「今問う 漱石の個人主義」

amamu2014-11-26

 漱石の「私の個人主義」について、昨日の朝日新聞東京大学大学院の小森陽一教授がコメントを寄せていた。
 漱石の有名な学習院での講演「私の個人主義」は、ちょうど100年前の昨日11月25日におこなわれたという。

 西洋人の借り物でない文学を確立するための、たった一人の挑戦でした。この経験から、他人本位ではない、漱石の自己本位に基づく個人主義が形づくられていきました。

 小森教授の指摘を読んで、漱石の「個人主義」、そしてそのあたらしさは、現行憲法の第13条「すべて国民は、個人として尊重される」につながっているとの思いを強くした。

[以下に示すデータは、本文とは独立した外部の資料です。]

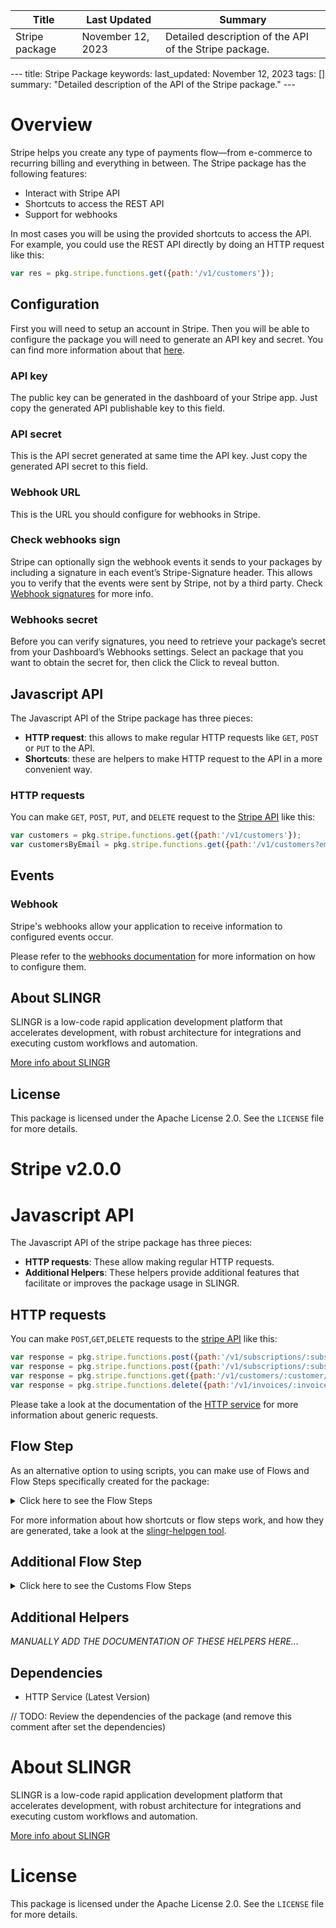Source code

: <table>
    <thead>
    <tr>
        <th>Title</th>
        <th>Last Updated</th>
        <th>Summary</th>
    </tr>
    </thead>
    <tbody>
    <tr>
        <td>Stripe package</td>
        <td>November 12, 2023</td>
        <td>Detailed description of the API of the Stripe package.</td>
    </tr>
    </tbody>
</table>
---
title: Stripe Package
keywords: 
last_updated: November 12, 2023
tags: []
summary: "Detailed description of the API of the Stripe package."
---

# Overview

Stripe helps you create any type of payments flow—from e-commerce to 
recurring billing and everything in between. The Stripe package has the following features:

- Interact with Stripe API
- Shortcuts to access the REST API
- Support for webhooks

In most cases you will be using the provided shortcuts to access the API. For example, you could use the REST API
directly by doing an HTTP request like this:

```js
var res = pkg.stripe.functions.get({path:'/v1/customers'});
```

## Configuration

First you will need to setup an account in Stripe. Then you will be able to configure the package you will
need to generate an API key  and secret. You can find more information about that [here](https://stripe.com/docs/api/authentication).

### API key

The public key can be generated in the dashboard of your Stripe app. Just copy the generated API publishable key to this field.


### API secret

This is the API secret generated at same time the API key. Just copy the generated API secret to this field.


### Webhook URL

This is the URL you should configure for webhooks in Stripe.

### Check webhooks sign

Stripe can optionally sign the webhook events it sends to your packages by including a signature in each event’s
Stripe-Signature header. This allows you to verify that the events were sent by Stripe, not by a third party. Check
[Webhook signatures](https://stripe.com/docs/webhooks/signatures) for more info.

### Webhooks secret

Before you can verify signatures, you need to retrieve your package’s secret from your Dashboard’s Webhooks settings.
Select an package that you want to obtain the secret for, then click the Click to reveal button.

## Javascript API

The Javascript API of the Stripe package has three pieces:

- **HTTP request**: this allows to make regular HTTP requests like `GET`, `POST` or `PUT` to the API.
- **Shortcuts**: these are helpers to make HTTP request to the API in a more convenient way.

### HTTP requests

You can make `GET`, `POST`, `PUT`, and `DELETE` request to the
[Stripe API](https://stripe.com/docs/api) like this:

```js
var customers = pkg.stripe.functions.get({path:'/v1/customers'});
var customersByEmail = pkg.stripe.functions.get({path:'/v1/customers?email=test@example.com'});
```

## Events

### Webhook

Stripe's webhooks allow your application to receive information to configured events occur.

Please refer to the [webhooks documentation](https://stripe.com/docs/webhooks/setup) for more information on how to configure them.

## About SLINGR

SLINGR is a low-code rapid application development platform that accelerates development, with robust architecture for integrations and executing custom workflows and automation.

[More info about SLINGR](https://slingr.io)

## License

This package is licensed under the Apache License 2.0. See the `LICENSE` file for more details.

# Stripe v2.0.0

# Javascript API

The Javascript API of the stripe package has three pieces:

- **HTTP requests**: These allow making regular HTTP requests.
- **Additional Helpers**: These helpers provide additional features that facilitate or improves the package usage in SLINGR.

## HTTP requests
You can make `POST`,`GET`,`DELETE` requests to the [stripe API](API_URL_HERE) like this:
```js
var response = pkg.stripe.functions.post({path:'/v1/subscriptions/:subscription_exposed_id', body: {}});
var response = pkg.stripe.functions.post({path:'/v1/subscriptions/:subscription_exposed_id'});
var response = pkg.stripe.functions.get({path:'/v1/customers/:customer/cash_balance_transactions'});
var response = pkg.stripe.functions.delete({path:'/v1/invoices/:invoice'});
```

Please take a look at the documentation of the [HTTP service](https://github.com/slingr-stack/http-service)
for more information about generic requests.

## Flow Step

As an alternative option to using scripts, you can make use of Flows and Flow Steps specifically created for the package:
<details>
    <summary>Click here to see the Flow Steps</summary>

<br>



### Generic Flow Step

Generic flow step for full use of the entire package and its services.

<h3>Inputs</h3>

<table>
    <thead>
    <tr>
        <th>Label</th>
        <th>Type</th>
        <th>Required</th>
        <th>Default</th>
        <th>Visibility</th>
        <th>Description</th>
    </tr>
    </thead>
    <tbody>
    <tr>
        <td>URL (Method)</td>
        <td>choice</td>
        <td>yes</td>
        <td> - </td>
        <td>Always</td>
        <td>
            This is the http method to be used against the package. <br>
            Possible values are: <br>
            <i><strong>POST,GET,DELETE</strong></i>
        </td>
    </tr>
    <tr>
        <td>URL (Path)</td>
        <td>choice</td>
        <td>yes</td>
        <td> - </td>
        <td>Always</td>
        <td>
            The url to which this package will send the request. This is the exact service to which the http request will be made. <br>
            Possible values are: <br>
            <i><strong>/v1/account_links<br>/v1/accounts<br>/v1/accounts/{account}<br>/v1/accounts/{account}/capabilities/{capability}<br>/v1/accounts/{account}/external_accounts<br>/v1/accounts/{account}/external_accounts/{id}<br>/v1/accounts/{account}/login_links<br>/v1/accounts/{account}/reject<br>/v1/application_fees/{id}/refund<br>/v1/application_fees/{id}/refunds<br>/v1/application_fees/{fee}/refunds/{id}<br>/v1/charges<br>/v1/charges/{charge}<br>/v1/charges/{charge}/capture<br>/v1/checkout/sessions<br>/v1/checkout/sessions/{session}/expire<br>/v1/coupons<br>/v1/coupons/{coupon}<br>/v1/credit_notes<br>/v1/credit_notes/{id}<br>/v1/credit_notes/{id}/void<br>/v1/customers/{customer}/balance_transactions<br>/v1/customers/{customer}/balance_transactions/{transaction}<br>/v1/customers/{customer}/cash_balance<br>/v1/billing_portal/configurations<br>/v1/billing_portal/configurations/{configuration}<br>/v1/billing_portal/sessions<br>/v1/customers/{customer}/tax_ids<br>/v1/customers<br>/v1/customers/{customer}<br>/v1/disputes/{dispute}<br>/v1/disputes/{dispute}/close<br>/v1/file_links<br>/v1/file_links/{link}<br>https://files.stripe.com/v1/files<br>/v1/financial_connections/accounts/{account}/disconnect<br>/v1/financial_connections/accounts/{account}/refresh<br>/v1/financial_connections/sessions<br>/v1/identity/verification_sessions<br>/v1/identity/verification_sessions/{session}<br>/v1/identity/verification_sessions/{session}/cancel<br>/v1/identity/verification_sessions/{session}/redact<br>/v1/invoiceitems<br>/v1/invoiceitems/{invoiceitem}<br>/v1/invoices<br>/v1/invoices/{invoice}<br>/v1/invoices/{invoice}/finalize<br>/v1/invoices/{invoice}/mark_uncollectible<br>/v1/invoices/{invoice}/pay<br>/v1/invoices/{invoice}/send<br>/v1/invoices/{invoice}/void<br>/v1/issuing/authorizations/{authorization}<br>/v1/issuing/authorizations/{authorization}/approve<br>/v1/issuing/authorizations/{authorization}/decline<br>/v1/issuing/cardholders<br>/v1/issuing/cardholders/{cardholder}<br>/v1/issuing/cards<br>/v1/issuing/cards/{card}<br>/v1/test_helpers/issuing/cards/{card}/shipping/fail<br>/v1/test_helpers/issuing/cards/{card}/shipping/return<br>/v1/test_helpers/issuing/cards/{card}/shipping/ship<br>/v1/issuing/disputes<br>/v1/issuing/disputes/{dispute}<br>/v1/issuing/disputes/{dispute}/submit<br>/v1/issuing/transactions/{transaction}<br>/v1/payment_intents<br>/v1/payment_intents/{intent}<br>/v1/payment_intents/{intent}/apply_customer_balance<br>/v1/payment_intents/{intent}/cancel<br>/v1/payment_intents/{intent}/capture<br>/v1/payment_intents/{intent}/confirm<br>/v1/payment_intents/{intent}/increment_authorization<br>/v1/payment_intents/{intent}/verify_microdeposits<br>/v1/payment_links<br>/v1/payment_links/{payment_link}<br>/v1/payment_methods<br>/v1/payment_methods/{payment_method}<br>/v1/payment_methods/{payment_method}/attach<br>/v1/payment_methods/{payment_method}/detach<br>/v1/payouts<br>/v1/payouts/{payout}<br>/v1/payouts/{payout}/cancel<br>/v1/payouts/{payout}/reverse<br>/v1/accounts/{account}/persons<br>/v1/accounts/{account}/persons/{person}<br>/v1/prices<br>/v1/prices/{price}<br>/v1/products<br>/v1/products/{id}<br>/v1/promotion_codes<br>/v1/promotion_codes/{promotion_code}<br>/v1/quotes<br>/v1/quotes/{quote}<br>/v1/quotes/{quote}/accept<br>/v1/quotes/{quote}/cancel<br>/v1/quotes/{quote}/finalize<br>/v1/reviews/{review}/approve<br>/v1/radar/value_lists<br>/v1/radar/value_lists/{value_list}<br>/v1/radar/value_list_items<br>/v1/refunds<br>/v1/refunds/{refund}<br>/v1/reporting/report_runs<br>/v1/apps/secrets<br>/v1/apps/secrets/delete<br>/v1/setup_intents<br>/v1/setup_intents/{intent}<br>/v1/setup_intents/{intent}/cancel<br>/v1/setup_intents/{intent}/confirm<br>/v1/setup_intents/{intent}/verify_microdeposits<br>/v1/shipping_rates<br>/v1/shipping_rates/{shipping_rate_token}<br>/v1/skus<br>/v1/skus/{id}<br>/v1/customers/{customer}/sources<br>/v1/customers/{customer}/sources/{id}<br>/v1/customers/{customer}/sources/{id}/verify<br>/v1/sources<br>/v1/sources/{source}<br>/v1/subscription_items<br>/v1/subscription_items/{item}<br>/v1/subscription_items/{subscription_item}/usage_records<br>/v1/subscription_schedules<br>/v1/subscription_schedules/{schedule}<br>/v1/subscription_schedules/{schedule}/cancel<br>/v1/subscription_schedules/{schedule}/release<br>/v1/subscriptions<br>/v1/subscriptions/{subscription_exposed_id}<br>/v1/tax_rates<br>/v1/tax_rates/{tax_rate}<br>/v1/terminal/configurations<br>/v1/terminal/configurations/{configuration}<br>/v1/terminal/connection_tokens<br>/v1/terminal/locations<br>/v1/terminal/locations/{location}<br>/v1/terminal/readers<br>/v1/terminal/readers/{reader}<br>/v1/terminal/readers/{reader}/cancel_action<br>/v1/terminal/readers/{reader}/process_payment_intent<br>/v1/terminal/readers/{reader}/process_setup_intent<br>/v1/terminal/readers/{reader}/set_reader_display<br>/v1/test_helpers/terminal/readers/{reader}/present_payment_method<br>/v1/test_helpers/test_clocks<br>/v1/test_helpers/test_clocks/{test_clock}/advance<br>/v1/tokens<br>/v1/topups<br>/v1/topups/{topup}<br>/v1/topups/{topup}/cancel<br>/v1/transfers/{id}/reversals<br>/v1/transfers/{transfer}/reversals/{id}<br>/v1/transfers<br>/v1/transfers/{transfer}<br>/v1/treasury/credit_reversals<br>/v1/treasury/debit_reversals<br>/v1/treasury/financial_accounts/{financial_account}/features<br>/v1/treasury/financial_accounts<br>/v1/treasury/financial_accounts/{financial_account}<br>/v1/test_helpers/treasury/inbound_transfers/{id}/fail<br>/v1/test_helpers/treasury/inbound_transfers/{id}/succeed<br>/v1/treasury/inbound_transfers<br>/v1/treasury/inbound_transfers/{inbound_transfer}/cancel<br>/v1/test_helpers/treasury/outbound_payments/{id}/fail<br>/v1/test_helpers/treasury/outbound_payments/{id}/post<br>/v1/test_helpers/treasury/outbound_payments/{id}/return<br>/v1/treasury/outbound_payments<br>/v1/treasury/outbound_payments/{id}/cancel<br>/v1/test_helpers/treasury/outbound_transfers/{outbound_transfer}/fail<br>/v1/test_helpers/treasury/outbound_transfers/{outbound_transfer}/post<br>/v1/test_helpers/treasury/outbound_transfers/{outbound_transfer}/return<br>/v1/treasury/outbound_transfers<br>/v1/treasury/outbound_transfers/{outbound_transfer}/cancel<br>/v1/test_helpers/treasury/received_credits<br>/v1/test_helpers/treasury/received_debits<br>/v1/webhook_endpoints<br>/v1/webhook_endpoints/{webhook_endpoint}<br>/v1/accounts<br>/v1/accounts/{account}<br>/v1/accounts/{account}/capabilities<br>/v1/accounts/{account}/capabilities/{capability}<br>/v1/accounts/{account}/external_accounts<br>/v1/accounts/{account}/external_accounts/{id}<br>/v1/application_fees/{id}/refunds<br>/v1/application_fees/{fee}/refunds/{id}<br>/v1/application_fees<br>/v1/application_fees/{id}<br>/v1/balance<br>/v1/balance_transactions<br>/v1/balance_transactions/{id}<br>/v1/charges<br>/v1/charges/{charge}<br>/v1/charges/search<br>/v1/checkout/sessions<br>/v1/checkout/sessions/{session}<br>/v1/checkout/sessions/{session}/line_items<br>/v1/country_specs<br>/v1/country_specs/{country}<br>/v1/coupons<br>/v1/coupons/{coupon}<br>/v1/credit_notes<br>/v1/credit_notes/{id}<br>/v1/credit_notes/preview<br>/v1/credit_notes/preview/lines<br>/v1/credit_notes/{credit_note}/lines<br>/v1/customers/{customer}/balance_transactions<br>/v1/customers/{customer}/balance_transactions/{transaction}<br>/v1/customers/{customer}/cash_balance<br>/v1/customers/{customer}/cash_balance_transactions<br>/v1/customers/{customer}/cash_balance_transactions/{transaction}<br>/v1/billing_portal/configurations<br>/v1/billing_portal/configurations/{configuration}<br>/v1/customers/{customer}/tax_ids<br>/v1/customers/{customer}/tax_ids/{id}<br>/v1/customers<br>/v1/customers/{customer}<br>/v1/customers/search<br>/v1/customers/{customer}/payment_methods/{payment_method}<br>/v1/customers/{customer}/payment_methods<br>/v1/disputes<br>/v1/disputes/{dispute}<br>/v1/events<br>/v1/events/{id}<br>/v1/exchange_rates<br>/v1/exchange_rates/{rate_id}<br>/v1/file_links<br>/v1/file_links/{link}<br>/v1/files<br>/v1/files/{file}<br>/v1/financial_connections/accounts<br>/v1/financial_connections/accounts/{account}<br>/v1/financial_connections/sessions/{session}<br>/v1/identity/verification_reports<br>/v1/identity/verification_reports/{report}<br>/v1/identity/verification_sessions<br>/v1/identity/verification_sessions/{session}<br>/v1/invoiceitems<br>/v1/invoiceitems/{invoiceitem}<br>/v1/invoices<br>/v1/invoices/{invoice}<br>/v1/invoices/search<br>/v1/invoices/upcoming<br>/v1/invoices/upcoming/lines<br>/v1/invoices/{invoice}/lines<br>/v1/issuing/authorizations<br>/v1/issuing/authorizations/{authorization}<br>/v1/issuing/cardholders<br>/v1/issuing/cardholders/{cardholder}<br>/v1/issuing/cards<br>/v1/issuing/cards/{card}<br>/v1/issuing/disputes<br>/v1/issuing/disputes/{dispute}<br>/v1/issuing/transactions<br>/v1/issuing/transactions/{transaction}<br>/v1/mandates/{mandate}<br>/v1/payment_intents<br>/v1/payment_intents/{intent}<br>/v1/payment_intents/search<br>/v1/payment_links<br>/v1/payment_links/{payment_link}<br>/v1/payment_links/{payment_link}/line_items<br>/v1/payment_methods<br>/v1/payment_methods/{payment_method}<br>/v1/payouts<br>/v1/payouts/{payout}<br>/v1/accounts/{account}/persons<br>/v1/accounts/{account}/persons/{person}<br>/v1/prices<br>/v1/prices/{price}<br>/v1/prices/search<br>/v1/products<br>/v1/products/{id}<br>/v1/products/search<br>/v1/promotion_codes<br>/v1/promotion_codes/{promotion_code}<br>/v1/quotes/{quote}/computed_upfront_line_items<br>/v1/quotes/{quote}/line_items<br>/v1/quotes<br>/v1/quotes/{quote}<br>/v1/quotes/{quote}/pdf<br>/v1/radar/early_fraud_warnings<br>/v1/radar/early_fraud_warnings/{early_fraud_warning}<br>/v1/reviews<br>/v1/reviews/{review}<br>/v1/radar/value_lists<br>/v1/radar/value_lists/{value_list}<br>/v1/radar/value_list_items<br>/v1/radar/value_list_items/{item}<br>/v1/refunds<br>/v1/refunds/{refund}<br>/v1/reporting/report_runs<br>/v1/reporting/report_runs/{report_run}<br>/v1/reporting/report_types<br>/v1/reporting/report_types/{report_type}<br>/v1/apps/secrets<br>/v1/apps/secrets/find<br>/v1/setup_attempts<br>/v1/setup_intents<br>/v1/setup_intents/{intent}<br>/v1/shipping_rates<br>/v1/shipping_rates/{shipping_rate_token}<br>/v1/sigma/scheduled_query_runs<br>/v1/sigma/scheduled_query_runs/{scheduled_query_run}<br>/v1/skus<br>/v1/skus/{id}<br>/v1/customers/{customer}/sources<br>/v1/customers/{customer}/sources/{id}<br>/v1/sources/{source}<br>/v1/subscription_items<br>/v1/subscription_items/{item}<br>/v1/subscription_items/{subscription_item}/usage_record_summaries<br>/v1/subscription_schedules<br>/v1/subscription_schedules/{schedule}<br>/v1/subscriptions<br>/v1/subscriptions/{subscription_exposed_id}<br>/v1/subscriptions/search<br>/v1/tax_rates<br>/v1/tax_rates/{tax_rate}<br>/v1/terminal/configurations<br>/v1/terminal/configurations/{configuration}<br>/v1/terminal/locations<br>/v1/terminal/locations/{location}<br>/v1/terminal/readers<br>/v1/terminal/readers/{reader}<br>/v1/test_helpers/test_clocks<br>/v1/test_helpers/test_clocks/{test_clock}<br>/v1/tokens/{token}<br>/v1/topups<br>/v1/topups/{topup}<br>/v1/transfers/{id}/reversals<br>/v1/transfers/{transfer}/reversals/{id}<br>/v1/transfers<br>/v1/transfers/{transfer}<br>/v1/treasury/credit_reversals<br>/v1/treasury/credit_reversals/{credit_reversal}<br>/v1/treasury/debit_reversals<br>/v1/treasury/debit_reversals/{debit_reversal}<br>/v1/treasury/financial_accounts/{financial_account}/features<br>/v1/treasury/financial_accounts<br>/v1/treasury/financial_accounts/{financial_account}<br>/v1/treasury/inbound_transfers<br>/v1/treasury/inbound_transfers/{id}<br>/v1/treasury/outbound_payments<br>/v1/treasury/outbound_payments/{id}<br>/v1/treasury/outbound_transfers<br>/v1/treasury/outbound_transfers/{outbound_transfer}<br>/v1/treasury/received_credits<br>/v1/treasury/received_credits/{id}<br>/v1/treasury/received_debits<br>/v1/treasury/received_debits/{id}<br>/v1/treasury/transaction_entries<br>/v1/treasury/transaction_entries/{id}<br>/v1/treasury/transactions<br>/v1/treasury/transactions/{id}<br>/v1/webhook_endpoints<br>/v1/webhook_endpoints/{webhook_endpoint}<br>/v1/accounts/{account}<br>/v1/accounts/{account}/external_accounts/{id}<br>/v1/coupons/{coupon}<br>/v1/customers/{customer}/tax_ids/{id}<br>/v1/customers/{customer}<br>/v1/customers/{customer}/discount<br>/v1/invoiceitems/{invoiceitem}<br>/v1/invoices/{invoice}<br>/v1/accounts/{account}/persons/{person}<br>/v1/products/{id}<br>/v1/radar/value_lists/{value_list}<br>/v1/radar/value_list_items/{item}<br>/v1/skus/{id}<br>/v1/customers/{customer}/sources/{id}<br>/v1/subscription_items/{item}<br>/v1/subscriptions/{subscription_exposed_id}<br>/v1/subscriptions/{subscription_exposed_id}/discount<br>/v1/terminal/configurations/{configuration}<br>/v1/terminal/locations/{location}<br>/v1/terminal/readers/{reader}<br>/v1/test_helpers/test_clocks/{test_clock}<br>/v1/webhook_endpoints/{webhook_endpoint}<br></strong></i>
        </td>
    </tr>
    <tr>
        <td>Headers</td>
        <td>keyValue</td>
        <td>no</td>
        <td> - </td>
        <td>Always</td>
        <td>
            Used when you want to have a custom http header for the request.
        </td>
    </tr>
    <tr>
        <td>Query Params</td>
        <td>keyValue</td>
        <td>no</td>
        <td> - </td>
        <td>Always</td>
        <td>
            Used when you want to have a custom query params for the http call.
        </td>
    </tr>
    <tr>
        <td>Body</td>
        <td>json</td>
        <td>no</td>
        <td> - </td>
        <td>Always</td>
        <td>
            A payload of data can be sent to the server in the body of the request.
        </td>
    </tr>
    <tr>
        <td>Event</td>
        <td>dropDown</td>
        <td>no</td>
        <td> - </td>
        <td>Always</td>
        <td>
            Used to define event after the call. <br>
            Possible values are: <br>
            File Downloaded, Callback
        </td>
    </tr>
    <tr>
        <td>Callback data</td>
        <td>textarea</td>
        <td>no</td>
        <td> - </td>
        <td> Event is Callback </td>
        <td>
            This is an object you can send that you will get back when the function is processed.
        </td>
    </tr>
    <tr>
        <td>Callbacks</td>
        <td>Script</td>
        <td>no</td>
        <td> - </td>
        <td> Event is Callback </td>
        <td>
            This is a map where you can listen for different function
        </td>
    </tr>
    <tr>
        <td>Override Settings</td>
        <td>boolean</td>
        <td>no</td>
        <td> false </td>
        <td>Always</td>
        <td></td>
    </tr>
    <tr>
        <td>Follow Redirect</td>
        <td>boolean</td>
        <td>no</td>
        <td> false </td>
        <td> overrideSettings </td>
        <td>Indicates that the resource has to be downloaded into a file instead of returning it in the response.</td>
    </tr>
    <tr>
        <td>Download</td>
        <td>boolean</td>
        <td>no</td>
        <td> false </td>
        <td> overrideSettings </td>
        <td>If true the method won't return until the file has been downloaded, and it will return all the information of the file.</td>
    </tr>
    <tr>
        <td>File name</td>
        <td>text</td>
        <td>no</td>
        <td></td>
        <td> overrideSettings </td>
        <td>If provided, the file will be stored with this name. If empty the file name will be calculated from the URL.</td>
    </tr>
    <tr>
        <td>Full response</td>
        <td> boolean </td>
        <td>no</td>
        <td> false </td>
        <td> overrideSettings </td>
        <td>Include extended information about response</td>
    </tr>
    <tr>
        <td>Connection Timeout</td>
        <td> number </td>
        <td>no</td>
        <td> 5000 </td>
        <td> overrideSettings </td>
        <td>Connect a timeout interval, in milliseconds (0 = infinity).</td>
    </tr>
    <tr>
        <td>Read Timeout</td>
        <td> number </td>
        <td>no</td>
        <td> 60000 </td>
        <td> overrideSettings </td>
        <td>Read a timeout interval, in milliseconds (0 = infinity).</td>
    </tr>
    </tbody>
</table>

<h3>Outputs</h3>

<table>
    <thead>
    <tr>
        <th>Name</th>
        <th>Type</th>
        <th>Description</th>
    </tr>
    </thead>
    <tbody>
    <tr>
        <td>response</td>
        <td>object</td>
        <td>
            Object resulting from the response to the package call.
        </td>
    </tr>
    </tbody>
</table>


</details>

For more information about how shortcuts or flow steps work, and how they are generated, take a look at the [slingr-helpgen tool](https://github.com/slingr-stack/slingr-helpgen).

## Additional Flow Step


<details>
    <summary>Click here to see the Customs Flow Steps</summary>

<br>



### Custom Flow Steps Name

Description of Custom Flow Steps

### Create a PaymentIntent

This step allows you to create a payment.


<h3>Inputs</h3>

<table>
    <thead>
    <tr>
        <th>Label</th>
        <th>Type</th>
        <th>Required</th>
        <th>Default</th>
        <th>Visibility</th>
        <th>Description</th>
    </tr>
    </thead>
    <tbody>
    <tr>
        <td>Currency</td>
        <td>text</td>
        <td>yes</td>
        <td> - </td>
        <td>Always</td>
        <td>
            Three-letter ISO currency code, in lowercase. Must be a supported currency https://stripe.com/docs/currencies.
        </td>
    </tr>
    <tr>
        <td>Amount</td>
        <td>text</td>
        <td>yes</td>
        <td> - </td>
        <td>Always</td>
        <td>
            Amount intended to be collected by this PaymentIntent. A positive integer representing how much to charge in the smallest currency unit (e.g., 100 cents to charge $1.00 or 100 to charge ¥100, a zero-decimal currency). The minimum amount is $0.50 US or equivalent in charge currency. The amount value supports up to eight digits (e.g., a value of 99999999 for a USD charge of $999,999.99).
        </td>
    </tr>
    </tbody>
</table>

<h3>Outputs</h3>

<table>
    <thead>
    <tr>
        <th>Name</th>
        <th>Type</th>
        <th>Description</th>
    </tr>
    </thead>
    <tbody>
    <tr>
        <td>response</td>
        <td>object</td>
        <td>
            Object resulting from the response to the package call.
        </td>
    </tr>
    </tbody>
</table>

### Cancel PaymentIntents

A PaymentIntent object can be canceled when it is in one of these statuses: requires_payment_method, requires_capture, requires_confirmation, requires_action or, in rare cases, processing.


<h3>Inputs</h3>

<table>
    <thead>
    <tr>
        <th>Label</th>
        <th>Type</th>
        <th>Required</th>
        <th>Default</th>
        <th>Visibility</th>
        <th>Description</th>
    </tr>
    </thead>
    <tbody>
    <tr>
        <td>Intent</td>
        <td>text</td>
        <td>yes</td>
        <td> - </td>
        <td>Always</td>
        <td>
            Payment intent id.
        </td>
    </tr>
    <tr>
        <td>Cancellation Reason</td>
        <td>dropDown</td>
        <td>no</td>
        <td> - </td>
        <td>Always</td>
        <td>
            Reason for canceling this PaymentIntent. Possible values are duplicate, fraudulent, requested_by_customer, or abandoned
        </td>
    </tr>
    </tbody>
</table>

<h3>Outputs</h3>

<table>
    <thead>
    <tr>
        <th>Name</th>
        <th>Type</th>
        <th>Description</th>
    </tr>
    </thead>
    <tbody>
    <tr>
        <td>response</td>
        <td>object</td>
        <td>
            Object resulting from the response to the package call.
        </td>
    </tr>
    </tbody>
</table>


### List all PaymentIntents


<h3>Inputs</h3>

<table>
    <thead>
    <tr>
        <th>Label</th>
        <th>Type</th>
        <th>Required</th>
        <th>Default</th>
        <th>Visibility</th>
        <th>Description</th>
    </tr>
    </thead>
    <tbody>
    <tr>
        <td>Customer</td>
        <td>text</td>
        <td>no</td>
        <td> - </td>
        <td>Always</td>
        <td>
            Only PaymentIntents associated with the customer specified by this customer ID will be returned. If no customer ID is specified, all PaymentIntents will be listed.
        </td>
    </tr>
    </tbody>
</table>

<h3>Outputs</h3>

<table>
    <thead>
    <tr>
        <th>Name</th>
        <th>Type</th>
        <th>Description</th>
    </tr>
    </thead>
    <tbody>
    <tr>
        <td>response</td>
        <td>object</td>
        <td>
            Object resulting from the response to the package call.
        </td>
    </tr>
    </tbody>
</table>

</details>

## Additional Helpers
*MANUALLY ADD THE DOCUMENTATION OF THESE HELPERS HERE...*



## Dependencies
* HTTP Service (Latest Version)


// TODO: Review the dependencies of the package (and remove this comment after set the dependencies)

# About SLINGR

SLINGR is a low-code rapid application development platform that accelerates development, with robust architecture for integrations and executing custom workflows and automation.

[More info about SLINGR](https://slingr.io)

# License

This package is licensed under the Apache License 2.0. See the `LICENSE` file for more details.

 人とのつながりはもちろん大切。ただ時に同調圧力に変わります。そのことを知っていた漱石は、まず他者の自由を認めようとした。そのためには淋しさに耐えることも引き受けたのです。

 こうして、漱石の「個人主義」は、きわめて近代的なもので、群れることなく個の確立を前提としているから、日本人にとっては淋しく少々物足りなく感じるに違いない。まさに小森教授が言うように、漱石のいうところの「淋しさ」に注目せざるをえない。

 「個人主義なるものを蹂躙しなければ国家が滅びるような事を唱道するものも少なくはありません。けれどもそんな馬鹿気たはずはけっしてありようがないのです」と漱石は喝破する。小森教授は、この漱石の言葉を評価する。

 戦時社会にあって、勇気のある発言です。本当の個人主義は利己主義とは正反対で、他者の人権を保障することだと考えたから、漱石はぶれなかったのでしょう。

 漱石の唱えた個人主義はいまだ未完。100年たっても、その言葉の真意を問い続ける価値があります。

 漱石の「私の個人主義」をまた再読してみたい。